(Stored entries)
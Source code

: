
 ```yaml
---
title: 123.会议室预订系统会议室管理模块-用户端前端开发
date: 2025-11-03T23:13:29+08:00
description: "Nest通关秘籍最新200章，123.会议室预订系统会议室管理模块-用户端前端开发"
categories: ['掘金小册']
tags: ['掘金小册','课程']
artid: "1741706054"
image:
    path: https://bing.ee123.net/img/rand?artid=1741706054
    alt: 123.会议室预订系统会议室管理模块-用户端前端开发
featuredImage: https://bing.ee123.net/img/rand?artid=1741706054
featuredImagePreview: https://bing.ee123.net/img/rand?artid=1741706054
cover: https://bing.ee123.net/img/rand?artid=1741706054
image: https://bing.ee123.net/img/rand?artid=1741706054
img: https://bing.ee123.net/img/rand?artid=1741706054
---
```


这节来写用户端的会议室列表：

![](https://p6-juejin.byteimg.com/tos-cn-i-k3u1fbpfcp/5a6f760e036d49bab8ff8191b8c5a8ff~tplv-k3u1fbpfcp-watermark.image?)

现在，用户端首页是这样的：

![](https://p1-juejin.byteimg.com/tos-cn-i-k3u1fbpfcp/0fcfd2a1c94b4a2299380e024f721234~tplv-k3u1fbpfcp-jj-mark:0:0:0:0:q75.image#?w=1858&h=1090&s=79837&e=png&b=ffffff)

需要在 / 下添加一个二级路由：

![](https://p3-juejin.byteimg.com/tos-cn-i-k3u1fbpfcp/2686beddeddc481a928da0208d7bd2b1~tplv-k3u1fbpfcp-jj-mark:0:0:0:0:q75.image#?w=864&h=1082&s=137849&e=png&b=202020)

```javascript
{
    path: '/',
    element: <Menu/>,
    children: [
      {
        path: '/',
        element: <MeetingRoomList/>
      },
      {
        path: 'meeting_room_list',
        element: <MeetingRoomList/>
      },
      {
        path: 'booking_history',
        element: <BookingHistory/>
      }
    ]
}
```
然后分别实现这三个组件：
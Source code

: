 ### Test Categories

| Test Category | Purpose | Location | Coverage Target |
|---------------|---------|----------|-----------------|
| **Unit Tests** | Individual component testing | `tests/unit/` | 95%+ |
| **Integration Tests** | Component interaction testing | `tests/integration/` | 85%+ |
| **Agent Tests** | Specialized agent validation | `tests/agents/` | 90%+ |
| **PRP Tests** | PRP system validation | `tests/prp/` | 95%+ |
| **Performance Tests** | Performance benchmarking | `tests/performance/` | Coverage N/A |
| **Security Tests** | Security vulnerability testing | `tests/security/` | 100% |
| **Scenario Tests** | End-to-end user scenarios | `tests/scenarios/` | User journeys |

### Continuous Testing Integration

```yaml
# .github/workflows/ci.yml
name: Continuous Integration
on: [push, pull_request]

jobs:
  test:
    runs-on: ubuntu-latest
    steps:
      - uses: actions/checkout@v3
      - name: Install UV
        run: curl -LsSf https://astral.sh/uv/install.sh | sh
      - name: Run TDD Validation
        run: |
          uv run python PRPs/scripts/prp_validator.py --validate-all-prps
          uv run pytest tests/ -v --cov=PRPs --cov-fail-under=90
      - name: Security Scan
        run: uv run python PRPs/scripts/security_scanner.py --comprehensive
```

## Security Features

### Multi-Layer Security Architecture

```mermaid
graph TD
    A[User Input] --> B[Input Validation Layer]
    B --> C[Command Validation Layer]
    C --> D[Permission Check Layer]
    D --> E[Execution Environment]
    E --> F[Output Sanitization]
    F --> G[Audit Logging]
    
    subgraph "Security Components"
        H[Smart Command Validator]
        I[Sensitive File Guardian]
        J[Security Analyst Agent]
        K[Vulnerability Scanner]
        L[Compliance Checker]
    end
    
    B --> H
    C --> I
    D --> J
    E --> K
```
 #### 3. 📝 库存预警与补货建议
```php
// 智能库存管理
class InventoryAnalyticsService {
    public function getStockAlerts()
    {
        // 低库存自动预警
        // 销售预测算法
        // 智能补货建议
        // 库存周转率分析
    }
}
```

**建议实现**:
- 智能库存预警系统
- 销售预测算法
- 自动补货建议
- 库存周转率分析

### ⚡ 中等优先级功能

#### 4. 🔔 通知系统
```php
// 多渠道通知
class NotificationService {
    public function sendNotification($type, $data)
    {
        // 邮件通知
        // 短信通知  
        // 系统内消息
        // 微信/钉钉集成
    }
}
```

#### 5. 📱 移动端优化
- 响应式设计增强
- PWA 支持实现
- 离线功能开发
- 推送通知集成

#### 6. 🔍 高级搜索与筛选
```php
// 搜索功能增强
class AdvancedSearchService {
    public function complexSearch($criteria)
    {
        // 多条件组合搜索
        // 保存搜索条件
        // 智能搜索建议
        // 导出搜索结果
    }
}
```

_AIM OF THE EXERCISE_
Lines that contain "bing" are to be copied from the records above.

_TASK ANSWER_
    path: https://bing.ee123.net/img/rand?artid=1741706054
featuredImage: https://bing.ee123.net/img/rand?artid=1741706054
featuredImagePreview: https://bing.ee123.net/img/rand?artid=1741706054
cover: https://bing.ee123.net/img/rand?artid=1741706054
image: https://bing.ee123.net/img/rand?artid=1741706054
img: https://bing.ee123.net/img/rand?artid=1741706054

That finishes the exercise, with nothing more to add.